法定相続人であれば遺言書の内容に関わらず、遺産を受け取る事を可能にする法律の件です。
この「防波堤」ですが、法律用語では「遺留分」という言葉を使っています。
例えば、亡くなった方が奥様やお子様ではなく、法定相続人ではない知人に全財産を残すと遺言書を残したとします。(民法や税法では、亡くなって財産を残す方は被相続人、資産を受け取る遺族の方を相続人と呼ばれます。)
この場合、法定相続人の方が遺留分の申し立てをすれば、遺言書の内容に関わらず法定相続割合の50%*(*注:父母のみが相続人である場合は1/3のみの権利になります。)は受け取ることができます。これを「遺留分の減殺請求」と言います。
例を挙げると、一億円の財産を所有される方が亡くなり、奥様とお子様お一人がいるにも関わらず、他の女性に100%財産を残す内容の遺言書を遺したとします。この場合、奥様とお子様は法定相続割合の50%の半分である25%、つまり2,500万円ずつの遺産を受け取る権利があるのです。
残念ながら、もう半分の総額5,000万円に関してはあきらめるしかありませんが、少なくとも50%の権利は法律によって保障されているのです。

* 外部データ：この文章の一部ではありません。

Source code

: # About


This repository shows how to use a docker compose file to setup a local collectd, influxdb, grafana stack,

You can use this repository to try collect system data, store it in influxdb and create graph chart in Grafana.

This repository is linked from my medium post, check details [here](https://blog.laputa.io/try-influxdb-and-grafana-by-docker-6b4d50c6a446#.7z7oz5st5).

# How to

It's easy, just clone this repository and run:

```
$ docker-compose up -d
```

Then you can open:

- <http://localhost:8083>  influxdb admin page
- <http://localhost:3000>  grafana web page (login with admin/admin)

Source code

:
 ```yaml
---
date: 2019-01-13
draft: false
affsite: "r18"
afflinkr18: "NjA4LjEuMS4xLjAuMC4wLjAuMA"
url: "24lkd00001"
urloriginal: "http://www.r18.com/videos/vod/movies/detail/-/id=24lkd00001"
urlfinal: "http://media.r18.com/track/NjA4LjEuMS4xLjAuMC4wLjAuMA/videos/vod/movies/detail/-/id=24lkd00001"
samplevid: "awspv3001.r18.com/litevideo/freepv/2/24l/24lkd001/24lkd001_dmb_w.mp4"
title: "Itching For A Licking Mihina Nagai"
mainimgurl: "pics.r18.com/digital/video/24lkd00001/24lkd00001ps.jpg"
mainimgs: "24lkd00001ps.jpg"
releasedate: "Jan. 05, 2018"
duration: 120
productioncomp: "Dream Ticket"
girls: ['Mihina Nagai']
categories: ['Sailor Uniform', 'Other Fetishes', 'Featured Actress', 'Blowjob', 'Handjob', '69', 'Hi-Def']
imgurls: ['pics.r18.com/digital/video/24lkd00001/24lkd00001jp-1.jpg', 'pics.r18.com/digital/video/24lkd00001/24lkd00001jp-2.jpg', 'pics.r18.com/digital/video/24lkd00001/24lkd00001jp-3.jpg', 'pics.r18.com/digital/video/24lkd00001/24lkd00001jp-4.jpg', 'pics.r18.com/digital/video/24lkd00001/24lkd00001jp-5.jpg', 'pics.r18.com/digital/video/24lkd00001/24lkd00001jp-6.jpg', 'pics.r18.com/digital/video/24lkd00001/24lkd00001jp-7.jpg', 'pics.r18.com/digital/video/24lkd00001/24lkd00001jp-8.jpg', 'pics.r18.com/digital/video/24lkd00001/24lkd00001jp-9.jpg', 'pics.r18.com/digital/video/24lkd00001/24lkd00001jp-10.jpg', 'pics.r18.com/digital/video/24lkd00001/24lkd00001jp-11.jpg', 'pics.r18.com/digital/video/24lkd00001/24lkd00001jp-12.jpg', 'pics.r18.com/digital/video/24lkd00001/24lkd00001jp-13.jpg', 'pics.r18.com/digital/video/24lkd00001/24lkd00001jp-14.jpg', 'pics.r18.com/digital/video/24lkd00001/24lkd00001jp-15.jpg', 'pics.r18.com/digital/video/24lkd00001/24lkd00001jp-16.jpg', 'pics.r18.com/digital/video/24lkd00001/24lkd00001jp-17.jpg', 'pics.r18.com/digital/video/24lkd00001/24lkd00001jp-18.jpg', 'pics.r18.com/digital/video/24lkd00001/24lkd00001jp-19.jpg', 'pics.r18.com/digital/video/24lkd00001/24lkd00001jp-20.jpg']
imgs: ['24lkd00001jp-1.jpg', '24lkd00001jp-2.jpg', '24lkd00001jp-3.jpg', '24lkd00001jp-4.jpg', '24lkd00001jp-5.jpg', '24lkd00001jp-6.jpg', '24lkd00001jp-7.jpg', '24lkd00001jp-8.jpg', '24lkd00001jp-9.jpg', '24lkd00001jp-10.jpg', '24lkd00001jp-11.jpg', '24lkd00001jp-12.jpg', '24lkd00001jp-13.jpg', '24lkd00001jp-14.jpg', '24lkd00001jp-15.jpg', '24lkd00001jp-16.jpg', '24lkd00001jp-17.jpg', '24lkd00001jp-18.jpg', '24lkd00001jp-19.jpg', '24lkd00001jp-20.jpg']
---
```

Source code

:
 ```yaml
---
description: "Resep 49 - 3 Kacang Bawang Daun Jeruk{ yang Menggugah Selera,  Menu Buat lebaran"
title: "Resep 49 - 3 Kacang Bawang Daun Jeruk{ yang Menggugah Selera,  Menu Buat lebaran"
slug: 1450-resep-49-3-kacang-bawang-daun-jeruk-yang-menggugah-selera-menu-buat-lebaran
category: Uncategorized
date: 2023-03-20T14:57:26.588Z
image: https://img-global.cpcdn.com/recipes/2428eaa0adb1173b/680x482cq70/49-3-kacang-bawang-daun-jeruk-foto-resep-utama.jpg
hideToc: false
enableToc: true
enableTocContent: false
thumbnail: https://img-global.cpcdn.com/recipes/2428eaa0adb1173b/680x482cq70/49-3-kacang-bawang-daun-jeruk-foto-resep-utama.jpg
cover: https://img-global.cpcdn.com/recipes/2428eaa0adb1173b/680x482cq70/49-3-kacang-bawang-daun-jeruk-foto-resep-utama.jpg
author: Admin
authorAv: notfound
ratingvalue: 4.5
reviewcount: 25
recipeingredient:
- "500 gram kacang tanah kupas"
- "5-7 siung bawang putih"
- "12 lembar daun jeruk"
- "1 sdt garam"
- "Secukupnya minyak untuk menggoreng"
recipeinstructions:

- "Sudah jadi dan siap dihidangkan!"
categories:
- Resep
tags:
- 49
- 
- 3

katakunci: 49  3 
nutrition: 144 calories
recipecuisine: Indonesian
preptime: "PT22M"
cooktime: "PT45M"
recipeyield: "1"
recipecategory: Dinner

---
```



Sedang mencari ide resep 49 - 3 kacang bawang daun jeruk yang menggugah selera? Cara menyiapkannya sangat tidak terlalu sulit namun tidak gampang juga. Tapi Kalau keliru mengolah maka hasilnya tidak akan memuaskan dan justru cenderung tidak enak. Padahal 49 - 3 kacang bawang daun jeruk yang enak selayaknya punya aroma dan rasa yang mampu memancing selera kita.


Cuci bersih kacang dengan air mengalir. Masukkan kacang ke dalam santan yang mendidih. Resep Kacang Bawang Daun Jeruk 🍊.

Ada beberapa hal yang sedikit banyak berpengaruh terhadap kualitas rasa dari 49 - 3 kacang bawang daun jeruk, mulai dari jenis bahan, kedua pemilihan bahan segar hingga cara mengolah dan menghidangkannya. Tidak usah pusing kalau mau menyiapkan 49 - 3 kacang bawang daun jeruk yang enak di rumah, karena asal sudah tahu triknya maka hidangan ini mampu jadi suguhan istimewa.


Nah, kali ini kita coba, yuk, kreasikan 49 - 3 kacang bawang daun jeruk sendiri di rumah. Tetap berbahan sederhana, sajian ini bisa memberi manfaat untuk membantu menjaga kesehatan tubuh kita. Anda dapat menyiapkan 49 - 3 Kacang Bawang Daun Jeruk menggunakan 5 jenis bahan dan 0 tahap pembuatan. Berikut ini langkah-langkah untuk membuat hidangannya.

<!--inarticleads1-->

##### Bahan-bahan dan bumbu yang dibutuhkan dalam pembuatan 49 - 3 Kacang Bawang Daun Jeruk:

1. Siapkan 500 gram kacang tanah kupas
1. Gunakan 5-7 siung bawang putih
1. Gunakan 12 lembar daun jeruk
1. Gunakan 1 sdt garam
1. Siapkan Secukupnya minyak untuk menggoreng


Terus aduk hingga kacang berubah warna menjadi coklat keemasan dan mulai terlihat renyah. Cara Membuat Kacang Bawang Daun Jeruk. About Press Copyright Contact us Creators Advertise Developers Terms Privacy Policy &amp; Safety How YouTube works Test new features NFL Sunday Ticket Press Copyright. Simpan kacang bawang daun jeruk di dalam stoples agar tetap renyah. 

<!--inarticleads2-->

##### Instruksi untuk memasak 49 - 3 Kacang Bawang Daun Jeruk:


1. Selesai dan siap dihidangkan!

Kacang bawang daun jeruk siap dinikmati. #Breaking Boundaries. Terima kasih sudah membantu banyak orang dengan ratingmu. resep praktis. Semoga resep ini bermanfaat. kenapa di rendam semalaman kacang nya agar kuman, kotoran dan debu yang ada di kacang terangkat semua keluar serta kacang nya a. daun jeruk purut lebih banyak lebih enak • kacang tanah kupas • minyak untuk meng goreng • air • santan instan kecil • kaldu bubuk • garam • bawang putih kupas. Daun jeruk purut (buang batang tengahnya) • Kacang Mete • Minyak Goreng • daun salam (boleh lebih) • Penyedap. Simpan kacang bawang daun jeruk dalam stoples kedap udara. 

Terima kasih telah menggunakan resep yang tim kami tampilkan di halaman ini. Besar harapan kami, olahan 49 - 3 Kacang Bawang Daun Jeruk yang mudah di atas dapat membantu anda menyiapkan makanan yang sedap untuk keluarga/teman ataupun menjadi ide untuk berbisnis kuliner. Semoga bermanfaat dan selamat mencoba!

この遺留分ですが、ご注意いただきたいポイントもあります。
実は、法定相続人の中でもこの遺留分の権利が保障されているのは、配偶者、子、及び両親に限定されているので、もし、配偶者や子供、両親がなく、兄弟姉妹が法定相続人になるような場合でも、兄弟姉妹は遺留分の権利が保障されていないので注意が必要になります。
このように遺留分の権利は遺産を残す側から権利を侵害することは一切できませんが、法定相続人自らこの権利を放棄することはできます。これを法律用語で「遺留分の放棄」と言って、相続が発生する前(即ち、被相続人の方が亡くなる前)に家庭裁判所まで届けることによりこの権利を放棄することが可能になります。尚、一度受理されて権利を放棄することが決定した遺留分は後日取り戻すことはできません。